The rate of remarriage has slowed, as well. In 1970, 12.3 percent of divorced women and 20.5 percent of divorced men remarried. By 1990, just 7.6 percent of divorced women and 10.6 percent of divorced men were heading back to the altar.
Still, the Census Bureau is predicting an upswing in Gen X marriages by 2010. About half of them are married now, and census projections indicate about two-thirds will be hitched by 2001, when the true millennium rolls around. By 2010, 85 percent will be settling down.
Tradition with a twist But settling down to what? Traditional family values, on their own terms. Something edgier, with more irony than their parents. "They want to do traditional family things, like spend time on the family photo album," Kraus notes. "But instead of putting the pictures in a book, they'll scan them into their computers and put them on a Web site."
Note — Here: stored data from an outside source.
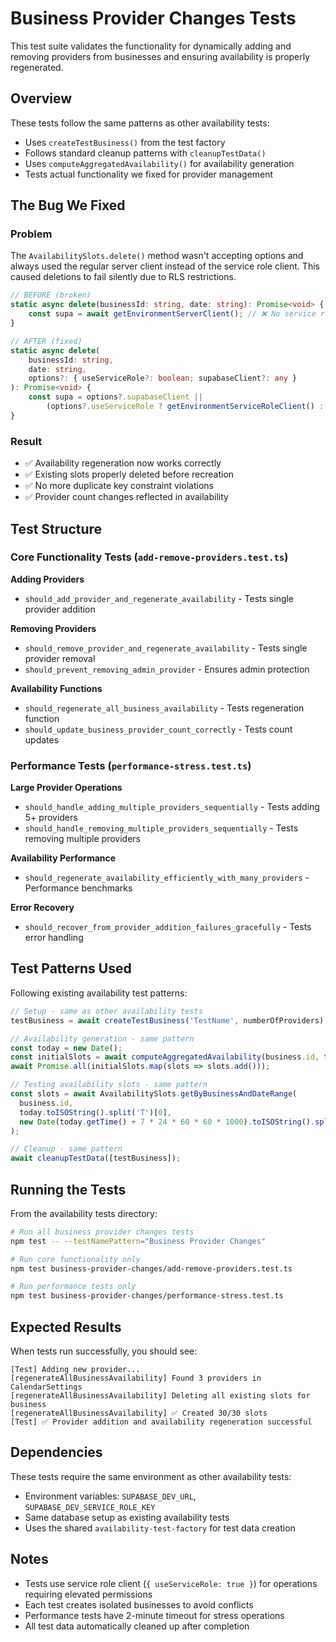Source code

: # Business Provider Changes Tests

This test suite validates the functionality for dynamically adding and removing providers from businesses and ensuring availability is properly regenerated.

## Overview

These tests follow the same patterns as other availability tests:
- Uses `createTestBusiness()` from the test factory
- Follows standard cleanup patterns with `cleanupTestData()`
- Uses `computeAggregatedAvailability()` for availability generation
- Tests actual functionality we fixed for provider management

## The Bug We Fixed

### Problem
The `AvailabilitySlots.delete()` method wasn't accepting options and always used the regular server client instead of the service role client. This caused deletions to fail silently due to RLS restrictions.

```typescript
// BEFORE (broken)
static async delete(businessId: string, date: string): Promise<void> {
    const supa = await getEnvironmentServerClient(); // ❌ No service role support
}

// AFTER (fixed)  
static async delete(
    businessId: string, 
    date: string, 
    options?: { useServiceRole?: boolean; supabaseClient?: any }
): Promise<void> {
    const supa = options?.supabaseClient || 
        (options?.useServiceRole ? getEnvironmentServiceRoleClient() : await getEnvironmentServerClient());
}
```

### Result
- ✅ Availability regeneration now works correctly
- ✅ Existing slots properly deleted before recreation
- ✅ No more duplicate key constraint violations
- ✅ Provider count changes reflected in availability

## Test Structure

### Core Functionality Tests (`add-remove-providers.test.ts`)

**Adding Providers**
- `should_add_provider_and_regenerate_availability` - Tests single provider addition

**Removing Providers**  
- `should_remove_provider_and_regenerate_availability` - Tests single provider removal
- `should_prevent_removing_admin_provider` - Ensures admin protection

**Availability Functions**
- `should_regenerate_all_business_availability` - Tests regeneration function
- `should_update_business_provider_count_correctly` - Tests count updates

### Performance Tests (`performance-stress.test.ts`)

**Large Provider Operations**
- `should_handle_adding_multiple_providers_sequentially` - Tests adding 5+ providers
- `should_handle_removing_multiple_providers_sequentially` - Tests removing multiple providers

**Availability Performance**
- `should_regenerate_availability_efficiently_with_many_providers` - Performance benchmarks

**Error Recovery**
- `should_recover_from_provider_addition_failures_gracefully` - Tests error handling

## Test Patterns Used

Following existing availability test patterns:

```typescript
// Setup - same as other availability tests
testBusiness = await createTestBusiness('TestName', numberOfProviders);

// Availability generation - same pattern
const today = new Date();
const initialSlots = await computeAggregatedAvailability(business.id, today, 30);
await Promise.all(initialSlots.map(slots => slots.add()));

// Testing availability slots - same pattern
const slots = await AvailabilitySlots.getByBusinessAndDateRange(
  business.id,
  today.toISOString().split('T')[0],
  new Date(today.getTime() + 7 * 24 * 60 * 60 * 1000).toISOString().split('T')[0]
);

// Cleanup - same pattern
await cleanupTestData([testBusiness]);
```

## Running the Tests

From the availability tests directory:

```bash
# Run all business provider changes tests
npm test -- --testNamePattern="Business Provider Changes"

# Run core functionality only
npm test business-provider-changes/add-remove-providers.test.ts

# Run performance tests only  
npm test business-provider-changes/performance-stress.test.ts
```

## Expected Results

When tests run successfully, you should see:

```
[Test] Adding new provider...
[regenerateAllBusinessAvailability] Found 3 providers in CalendarSettings
[regenerateAllBusinessAvailability] Deleting all existing slots for business
[regenerateAllBusinessAvailability] ✅ Created 30/30 slots
[Test] ✅ Provider addition and availability regeneration successful
```

## Dependencies

These tests require the same environment as other availability tests:
- Environment variables: `SUPABASE_DEV_URL`, `SUPABASE_DEV_SERVICE_ROLE_KEY`
- Same database setup as existing availability tests
- Uses the shared `availability-test-factory` for test data creation

## Notes

- Tests use service role client (`{ useServiceRole: true }`) for operations requiring elevated permissions
- Each test creates isolated businesses to avoid conflicts
- Performance tests have 2-minute timeout for stress operations
- All test data automatically cleaned up after completion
Youth Intelligence's Doig agrees. "Marriage isn't a locked jail to Gen Xers," she says. "They may not be more committed to it than their parents, but they're redefining it for themselves." If, for example, Gen Xers wish to stay at home with their children, they'll find ways to telecommute or jobs that will allow them to share the responsibility.
Both Doig and Kraus use the word nostalgic to describe Xers' view of hearth and home. The Xers, though, are nostalgic for the childhood that boomers supposedly had. It's informed their model for the perfect, traditional marriage.
"The stereotypical boomer grew up watching Leave It To Beaver," says Kraus. "The stereotypical Gen Xer grew up watching The Brady Bunch. Their impression of family life was, 'Hey, let's go find a bunch of strangers to live with us.'" It's a wonder they want to get married at all.